> Source data

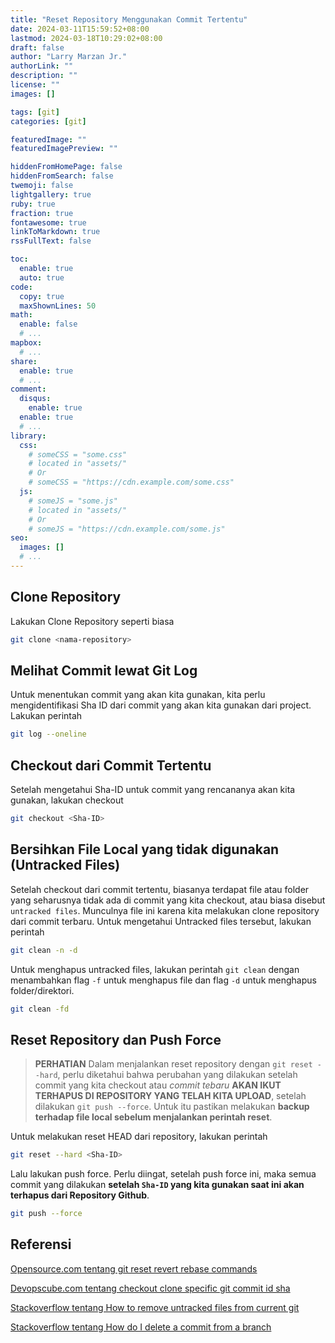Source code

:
 ```yaml
---
title: "Reset Repository Menggunakan Commit Tertentu"
date: 2024-03-11T15:59:52+08:00
lastmod: 2024-03-18T10:29:02+08:00
draft: false 
author: "Larry Marzan Jr."
authorLink: ""
description: ""
license: ""
images: []

tags: [git]
categories: [git]

featuredImage: ""
featuredImagePreview: ""

hiddenFromHomePage: false
hiddenFromSearch: false
twemoji: false
lightgallery: true
ruby: true
fraction: true
fontawesome: true
linkToMarkdown: true
rssFullText: false

toc:
  enable: true
  auto: true
code:
  copy: true
  maxShownLines: 50
math:
  enable: false
  # ...
mapbox:
  # ...
share:
  enable: true
  # ...
comment:
  disqus:
    enable: true
  enable: true
  # ...
library:
  css:
    # someCSS = "some.css"
    # located in "assets/"
    # Or
    # someCSS = "https://cdn.example.com/some.css"
  js:
    # someJS = "some.js"
    # located in "assets/"
    # Or
    # someJS = "https://cdn.example.com/some.js"
seo:
  images: []
  # ...
---
```


## Clone Repository
Lakukan Clone Repository seperti biasa
```bash
git clone <nama-repository>
```

## Melihat Commit lewat Git Log
Untuk menentukan commit yang akan kita gunakan, kita perlu mengidentifikasi Sha ID dari commit
yang akan kita gunakan dari project. Lakukan perintah
```bash
git log --oneline
```

## Checkout dari Commit Tertentu
Setelah mengetahui Sha-ID untuk commit yang rencananya akan kita gunakan, lakukan checkout
```bash
git checkout <Sha-ID>
```

## Bersihkan File Local yang tidak digunakan (Untracked Files)
Setelah checkout dari commit tertentu, biasanya terdapat file atau folder yang seharusnya
tidak ada di commit yang kita checkout, atau biasa disebut `untracked files`. Munculnya file ini karena kita melakukan clone
repository dari commit terbaru. Untuk mengetahui Untracked files tersebut, lakukan perintah
```bash
git clean -n -d
```
Untuk menghapus untracked files, lakukan perintah `git clean` dengan menambahkan flag `-f`
untuk menghapus file dan flag `-d` untuk menghapus folder/direktori.
```bash
git clean -fd
```

## Reset Repository dan Push Force
> **PERHATIAN** Dalam menjalankan reset repository dengan `git reset --hard`, perlu diketahui bahwa perubahan yang
> dilakukan setelah commit yang kita checkout atau _commit tebaru_ **AKAN IKUT TERHAPUS DI
> REPOSITORY YANG TELAH KITA UPLOAD**, setelah dilakukan `git push --force`. Untuk itu pastikan melakukan **backup terhadap file
> local sebelum menjalankan perintah reset**.

Untuk melakukan reset HEAD dari repository, lakukan perintah
```bash
git reset --hard <Sha-ID>
```

Lalu lakukan push force. Perlu diingat, setelah push force ini, maka semua commit yang
dilakukan **setelah `Sha-ID` yang kita gunakan saat ini akan terhapus dari Repository
Github**.
```bash
git push --force
```

## Referensi
[Opensource.com tentang git reset revert rebase commands](https://opensource.com/article/18/6/git-reset-revert-rebase-commands)

[Devopscube.com tentang checkout clone specific git commit id sha](https://devopscube.com/checkout-clone-specific-git-commit-id-sha/)

[Stackoverflow tentang How to remove untracked files from current
git](https://stackoverflow.com/questions/61212/how-do-i-remove-local-untracked-files-from-the-current-git-working-tree)

[Stackoverflow tentang How do I delete a commit from a branch](https://stackoverflow.com/questions/1338728/how-do-i-delete-a-commit-from-a-branch)

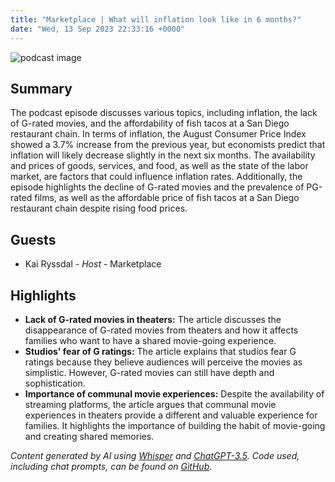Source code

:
 ```yaml
---
title: "Marketplace | What will inflation look like in 6 months?"
date: "Wed, 13 Sep 2023 22:33:16 +0000"
---
```


![podcast image](https://www.marketplace.org/wp-content/uploads/2019/05/MP_show-1.png)

## Summary

The podcast episode discusses various topics, including inflation, the lack of G-rated movies, and the affordability of fish tacos at a San Diego restaurant chain. In terms of inflation, the August Consumer Price Index showed a 3.7% increase from the previous year, but economists predict that inflation will likely decrease slightly in the next six months. The availability and prices of goods, services, and food, as well as the state of the labor market, are factors that could influence inflation rates. Additionally, the episode highlights the decline of G-rated movies and the prevalence of PG-rated films, as well as the affordable price of fish tacos at a San Diego restaurant chain despite rising food prices.

## Guests

- Kai Ryssdal - _Host_ - Marketplace

## Highlights

- **Lack of G-rated movies in theaters:** The article discusses the disappearance of G-rated movies from theaters and how it affects families who want to have a shared movie-going experience.
- **Studios' fear of G ratings:** The article explains that studios fear G ratings because they believe audiences will perceive the movies as simplistic. However, G-rated movies can still have depth and sophistication.
- **Importance of communal movie experiences:** Despite the availability of streaming platforms, the article argues that communal movie experiences in theaters provide a different and valuable experience for families. It highlights the importance of building the habit of movie-going and creating shared memories.

_Content generated by AI using [Whisper](https://openai.com/research/whisper) and [ChatGPT-3.5](https://openai.com/blog/chatgpt). Code used, including chat prompts, can be found on [GitHub](https://github.com/dustinbrownman/podcast-parser/blob/main/app/functions.py)._

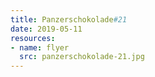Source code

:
 ```yaml
---
title: Panzerschokolade#21
date: 2019-05-11
resources:
- name: flyer
  src: panzerschokolade-21.jpg
---
```

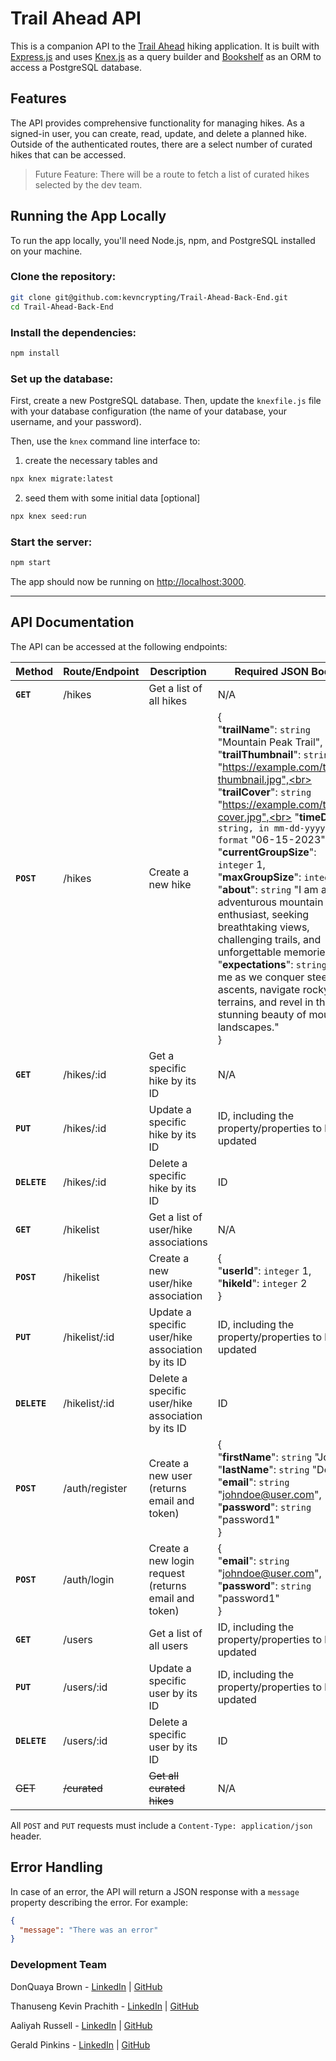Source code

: # Trail Ahead API

This is a companion API to the [Trail Ahead](https://github.com/DQuaya/Trail-Ahead-Front-End) hiking application. It is built with [Express.js](https://expressjs.com/) and uses [Knex.js](http://knexjs.org/) as a query builder and [Bookshelf](https://bookshelfjs.org/) as an ORM to access a PostgreSQL database.

## Features

The API provides comprehensive functionality for managing hikes. As a signed-in user, you can create, read, update, and delete a planned hike. Outside of the authenticated routes, there are a select number of curated hikes that can be accessed.

>Future Feature: There will be a route to fetch a list of curated hikes selected by the dev team.

## Running the App Locally

To run the app locally, you'll need Node.js, npm, and PostgreSQL installed on your machine.

### Clone the repository:

```bash
git clone git@github.com:kevncrypting/Trail-Ahead-Back-End.git
cd Trail-Ahead-Back-End
```

### Install the dependencies:

```bash
npm install
```

### Set up the database:

First, create a new PostgreSQL database. Then, update the `knexfile.js` file with your database configuration (the name of your database, your username, and your password).

Then, use the `knex` command line interface to:

1. create the necessary tables and 


```bash
npx knex migrate:latest
```
2. seed them with some initial data [optional]

```bash
npx knex seed:run
```

### Start the server:

```bash
npm start
```

The app should now be running on [http://localhost:3000](http://localhost:3000).

----

## API Documentation

The API can be accessed at the following endpoints:


| **Method**  | **Route/Endpoint**       | **Description**                                     | **Required JSON Body**                             |
|-------------|--------------------------|-----------------------------------------------------|----------------------------------------------------|
| **`GET`**   | /hikes                   | Get a list of all hikes                             | N/A                                                |
| **`POST`**  | /hikes                   | Create a new hike                                   | {<br>    "**trailName**": `string` "Mountain Peak Trail",<br>    "**trailThumbnail**": `string` "https://example.com/trail1-thumbnail.jpg",<br>    "**trailCover**": `string` "https://example.com/trail1-cover.jpg",<br>    "**timeDate**": `string, in mm-dd-yyyy format` "06-15-2023",<br>    "**currentGroupSize**": `integer` 1,<br>    "**maxGroupSize**": `integer` 3,<br>    "**about**": `string` "I am an adventurous mountain enthusiast, seeking breathtaking views, challenging trails, and unforgettable memories!",<br>    "**expectations**": `string` "Join me as we conquer steep ascents, navigate rocky terrains, and revel in the stunning beauty of mountain landscapes."<br>}                     |
| **`GET`**   | /hikes/:id               | Get a specific hike by its ID                       | N/A                                                |
| **`PUT`**   | /hikes/:id               | Update a specific hike by its ID                    | ID, including the property/properties to be updated|
| **`DELETE`**| /hikes/:id               | Delete a specific hike by its ID                    | ID                                                 |
| **`GET`**   | /hikelist                | Get a list of user/hike associations                | N/A                                                |
| **`POST`**  | /hikelist                | Create a new user/hike association                  | {<br>    "**userId**": `integer` 1,<br>    "**hikeId**": `integer` 2<br>}                     |
| **`PUT`**   | /hikelist/:id            | Update a specific user/hike association by its ID   | ID, including the property/properties to be updated|
| **`DELETE`**| /hikelist/:id            | Delete a specific user/hike association by its ID   | ID                                                 |
| **`POST`**  | /auth/register           | Create a new user (returns email and token)         | {<br>    "**firstName**": `string` "John",<br>    "**lastName**": `string` "Doe",<br>    "**email**": `string` "johndoe@user.com",<br>    "**password**": `string` "password1"<br>}                                                |
| **`POST`**  | /auth/login              | Create a new login request (returns email and token)| {<br>    "**email**": `string` "johndoe@user.com",<br>    "**password**": `string` "password1"<br>}                     |
| **`GET`**   | /users                   | Get a list of all users                             | ID, including the property/properties to be updated|
| **`PUT`**   | /users/:id               | Update a specific user by its ID                    | ID, including the property/properties to be updated|
| **`DELETE`**| /users/:id               | Delete a specific user by its ID                    | ID                                                 |
| ~~GET~~     | ~~/curated~~             | ~~Get all curated hikes~~                           | N/A                                                |

All `POST` and `PUT` requests must include a `Content-Type: application/json` header.

## Error Handling

In case of an error, the API will return a JSON response with a `message` property describing the error. For example:

```json
{
  "message": "There was an error"
}
```

### Development Team

DonQuaya Brown - [LinkedIn](https://www.linkedin.com/in/donquayabrown/) | [GitHub](https://github.com/DQuaya)

Thanuseng Kevin Prachith - [LinkedIn](https://www.linkedin.com/in/tkprachith/) | [GitHub](https://github.com/kevncrypting)

Aaliyah Russell - [LinkedIn](https://www.linkedin.com/in/aaliyah-russell-80900a1b5/) | [GitHub](https://github.com/Azrussell)

Gerald Pinkins - [LinkedIn](https://www.linkedin.com/in/gerald-pinkins/) | [GitHub](https://github.com/GeraldPinkinsJr)
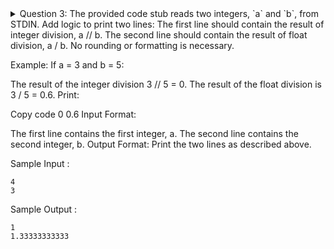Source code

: <details> <summary>Question 3: The provided code stub reads two integers, `a` and `b`, from STDIN. Add logic to print two lines:
The first line should contain the result of integer division, a // b.
The second line should contain the result of float division, a / b.
No rounding or formatting is necessary.

Example: If a = 3 and b = 5:

The result of the integer division 3 // 5 = 0.
The result of the float division is 3 / 5 = 0.6.
Print:

Copy code
0
0.6
Input Format:

The first line contains the first integer, a.
The second line contains the second integer, b.
Output Format: Print the two lines as described above.

Sample Input :
```
4
3
```
Sample Output :
```
1
1.33333333333
```
</summary>
Answer:

```python
if __name__ == '__main__':
    a = int(input())
    b = int(input())
    print(a // b)
    print(a / b)
```
</details>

> Aim of the task
With the line containing "Example: If a" as the first and the last line above as the final one, copy those lines exactly and no others.

> Exercise result
Example: If a = 3 and b = 5:

The result of the integer division 3 // 5 = 0.
The result of the float division is 3 / 5 = 0.6.
Print:

Copy code
0
0.6
Input Format:

The first line contains the first integer, a.
The second line contains the second integer, b.
Output Format: Print the two lines as described above.

Sample Input :
```
4
3
```
Sample Output :
```
1
1.33333333333
```
</summary>
Answer:

```python
if __name__ == '__main__':
    a = int(input())
    b = int(input())
    print(a // b)
    print(a / b)
```
</details>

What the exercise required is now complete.